And the card of the day is: Judgement--is it time to wake up and smell the coffee? I mean that in a good way, so maybe there is an opportunity for something that I need to open up to. Hmmm...

Wednesday, September 15, 2004

The other day I had a weird dream, nothing long and involved, just some old people walking around the periphery of my house. They were giggling and it was kind of scary and menacing in a weird way--but maybe that was because I rarely remember my dreams.

I have been feeling like a loser lately, but not today, because, it's official, I now have a fourth dog-walking client, a Siberian Husky by the name of Eli. So there's another sixty bucks a month in my pocket.

I walked him today and he is very well behaved--his owners had taken him to obedience training. The only thing that marred my dog-walking experience was the fact that there had been a fire somewhere near the place where I walk near the end of the day, which made it very hard to breathe.

And the Card of the Day is: 10 of Cups. It's all good!

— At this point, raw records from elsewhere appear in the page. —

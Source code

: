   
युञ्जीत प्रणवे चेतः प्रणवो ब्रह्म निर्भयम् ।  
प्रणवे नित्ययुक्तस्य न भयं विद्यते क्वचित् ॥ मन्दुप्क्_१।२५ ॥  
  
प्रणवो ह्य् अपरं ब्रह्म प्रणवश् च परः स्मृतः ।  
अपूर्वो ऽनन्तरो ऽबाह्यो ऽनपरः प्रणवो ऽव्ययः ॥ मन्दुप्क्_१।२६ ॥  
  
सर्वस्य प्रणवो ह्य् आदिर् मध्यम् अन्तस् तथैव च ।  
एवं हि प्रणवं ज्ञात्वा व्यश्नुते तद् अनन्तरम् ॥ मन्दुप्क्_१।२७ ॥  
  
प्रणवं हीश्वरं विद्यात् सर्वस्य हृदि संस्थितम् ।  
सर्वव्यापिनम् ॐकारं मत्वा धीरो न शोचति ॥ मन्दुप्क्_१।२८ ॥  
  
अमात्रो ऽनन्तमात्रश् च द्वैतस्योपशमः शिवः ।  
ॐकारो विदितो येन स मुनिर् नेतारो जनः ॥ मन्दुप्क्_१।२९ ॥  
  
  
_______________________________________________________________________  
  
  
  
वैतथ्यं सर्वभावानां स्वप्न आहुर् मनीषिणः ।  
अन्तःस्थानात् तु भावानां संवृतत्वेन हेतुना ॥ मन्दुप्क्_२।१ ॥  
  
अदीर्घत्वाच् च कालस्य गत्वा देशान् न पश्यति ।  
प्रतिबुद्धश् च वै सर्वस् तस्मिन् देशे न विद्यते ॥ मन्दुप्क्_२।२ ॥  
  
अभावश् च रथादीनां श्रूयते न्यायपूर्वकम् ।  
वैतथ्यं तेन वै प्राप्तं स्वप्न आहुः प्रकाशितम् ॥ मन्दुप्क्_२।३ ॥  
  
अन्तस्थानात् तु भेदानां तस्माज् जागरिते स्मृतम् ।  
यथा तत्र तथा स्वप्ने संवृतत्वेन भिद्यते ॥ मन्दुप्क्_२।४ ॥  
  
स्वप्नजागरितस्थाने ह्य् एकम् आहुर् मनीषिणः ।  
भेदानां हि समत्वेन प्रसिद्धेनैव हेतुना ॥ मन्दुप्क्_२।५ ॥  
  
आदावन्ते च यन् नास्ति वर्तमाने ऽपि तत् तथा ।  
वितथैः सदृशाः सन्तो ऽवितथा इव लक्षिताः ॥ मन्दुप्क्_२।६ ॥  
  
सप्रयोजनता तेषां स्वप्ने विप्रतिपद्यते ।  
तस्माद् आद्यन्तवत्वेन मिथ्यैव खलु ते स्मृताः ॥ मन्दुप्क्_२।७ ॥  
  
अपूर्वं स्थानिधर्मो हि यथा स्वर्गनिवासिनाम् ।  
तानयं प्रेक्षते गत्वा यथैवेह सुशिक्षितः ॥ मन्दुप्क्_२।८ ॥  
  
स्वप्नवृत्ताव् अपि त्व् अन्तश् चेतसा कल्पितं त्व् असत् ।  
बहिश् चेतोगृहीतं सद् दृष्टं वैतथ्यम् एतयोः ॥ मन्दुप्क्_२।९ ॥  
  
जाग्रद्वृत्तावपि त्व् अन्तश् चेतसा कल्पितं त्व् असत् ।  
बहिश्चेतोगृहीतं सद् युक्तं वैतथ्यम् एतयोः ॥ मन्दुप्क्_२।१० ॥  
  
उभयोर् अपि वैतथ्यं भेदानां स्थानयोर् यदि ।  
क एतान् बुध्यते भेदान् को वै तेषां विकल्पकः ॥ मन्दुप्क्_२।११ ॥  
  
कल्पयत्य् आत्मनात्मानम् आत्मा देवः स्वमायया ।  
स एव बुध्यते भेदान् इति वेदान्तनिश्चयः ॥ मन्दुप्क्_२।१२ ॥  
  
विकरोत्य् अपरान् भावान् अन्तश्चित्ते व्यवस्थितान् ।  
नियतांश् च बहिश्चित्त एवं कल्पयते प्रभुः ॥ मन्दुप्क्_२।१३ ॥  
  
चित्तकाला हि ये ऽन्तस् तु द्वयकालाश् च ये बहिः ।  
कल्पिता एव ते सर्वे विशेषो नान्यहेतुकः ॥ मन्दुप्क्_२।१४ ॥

Sunday, September 12, 2004

So, What's Been Going on with Me, Then?

I haven't posted in a while because I was embarrassed.

That college philosophy class that I was so exited about fell through, due to my own failure to plan. I spent all day there, going for academic counseling, etc, only to have them tell me I didn't even need to do all of that re-matriculation stuff.

I was thinking how great it was that I would be taking a telecourse and I wouldn't have to go down to San Mateo all the time (San Mateo is sweltering most of the year.) I had stupidly assumed that since it was a telecourse I could just show up and register, no problem, right? Wrong.

The class had been full for five weeks. How does a distance learning class get full? I noticed there were only two or three of us that wanted to add, would it have been so hard to let us in? But enough whining.

It has also occurred to me, over the past couple of weeks, that while I have started this Tarot Blog Ring, I have precious little in the way of Tarot content on my own blog. I'm gonna attempt to remedy that right here and now. I am gonna start by posting a daily one-card reading--not so much a prediction, as a kind of snapshot of what's going on at the time.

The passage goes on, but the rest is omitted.